Additionally, each party (the “Receiving Party”) understands that the other party (the “Disclosing Party”) has disclosed or may disclose business, technical or financial information relating to the Disclosing Party’s business (hereinafter referred to as “Proprietary Information” of the Disclosing Party). Proprietary Information of Company includes, but is not limited to, non-public information regarding features, functionality and performance of the Service. Proprietary Information of Customer includes non-public data provided by Customer to Company to enable the provision of the Services and your Content (“Customer Data”).  The Receiving Party agrees: (i) to take reasonable precautions to protect such Proprietary Information, and (ii) not to use or divulge to any third person (except in performance of the Services or as otherwise permitted herein) any such Proprietary Information. The Disclosing Party agrees that the foregoing shall not apply with respect to any information after five (5) years following the disclosure thereof, or to any information that the Receiving Party can document (a) is or becomes generally available to the public, or (b) was in its possession or known by it prior to receipt from the Disclosing Party, or (c) was rightfully disclosed to it without restriction by a third party, or (d) was independently developed without use of any Proprietary Information of the Disclosing Party or (e) is required to be disclosed by law.


Customer shall own all right, title and interest in and to the Customer Data. Company shall own and retain all right, title and interest in and to (a) the Services and Software, all improvements, enhancements or modifications thereto, (b) any software, applications, inventions or other technology developed in connection with any implementation services provided by a Company customer success manager or professional services consultant if included in an applicable Order Form (the “Implementation Services”) or support, and (c) all intellectual property rights related to any of the foregoing (collectively, “Services IP”). To the extent Customer acquires any right, title, or interest in any Services IP, Customer hereby assigns all of its right, title, and interest in such Services IP to Company.

8. Warranty

L5 warrants that it will perform its obligations in this SOW in a professional manner.

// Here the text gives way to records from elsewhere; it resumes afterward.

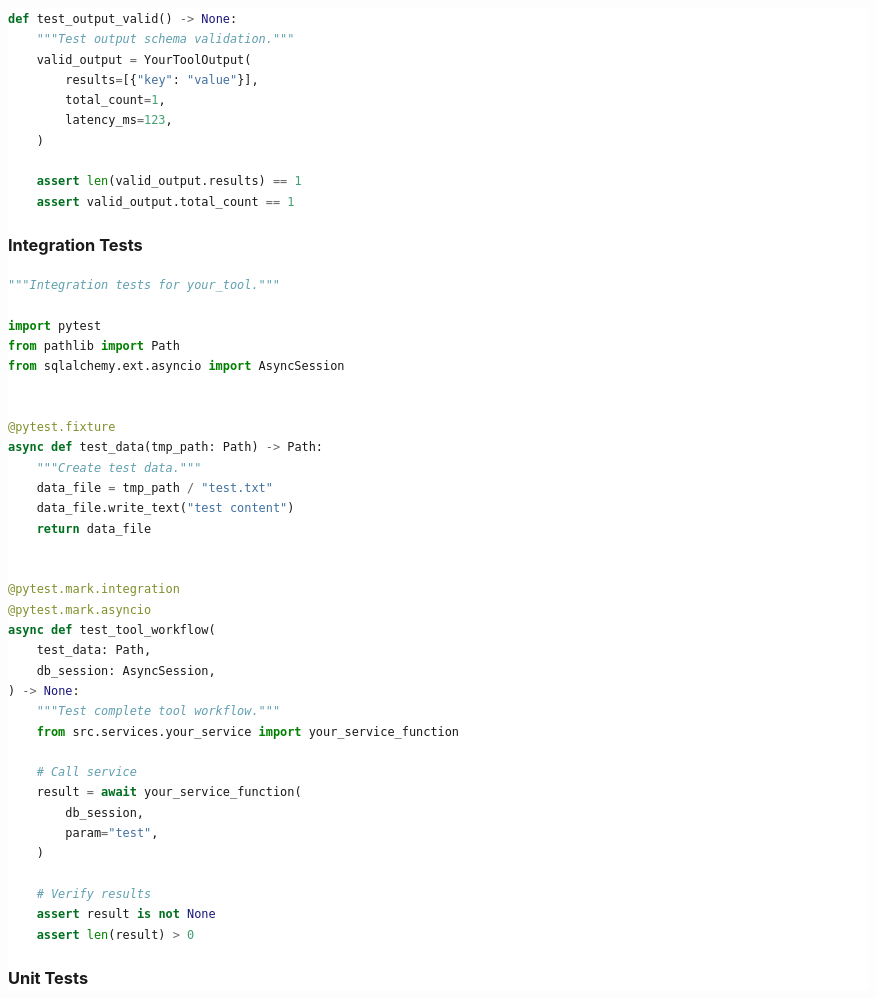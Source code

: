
 ```python
def test_output_valid() -> None:
    """Test output schema validation."""
    valid_output = YourToolOutput(
        results=[{"key": "value"}],
        total_count=1,
        latency_ms=123,
    )

    assert len(valid_output.results) == 1
    assert valid_output.total_count == 1
```

### Integration Tests

```python
"""Integration tests for your_tool."""

import pytest
from pathlib import Path
from sqlalchemy.ext.asyncio import AsyncSession


@pytest.fixture
async def test_data(tmp_path: Path) -> Path:
    """Create test data."""
    data_file = tmp_path / "test.txt"
    data_file.write_text("test content")
    return data_file


@pytest.mark.integration
@pytest.mark.asyncio
async def test_tool_workflow(
    test_data: Path,
    db_session: AsyncSession,
) -> None:
    """Test complete tool workflow."""
    from src.services.your_service import your_service_function

    # Call service
    result = await your_service_function(
        db_session,
        param="test",
    )

    # Verify results
    assert result is not None
    assert len(result) > 0
```

### Unit Tests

As Customer’s exclusive remedy for L5’s breach of the foregoing warranty, L5 shall make commercially reasonable efforts to correct deficiencies at no additional cost to Customer, provided Customer gives written notice to L5 which describes any deficiencies within thirty (30) days of the earlier of Customer’s discovery of a deficiency or after delivery of the services by L5.

9. Fees

The fees for the Services in this SOW are listed in the invoice (exclusive of T&E, which will be billed at actual cost) and will be due in accordance with the payment terms set forth therein.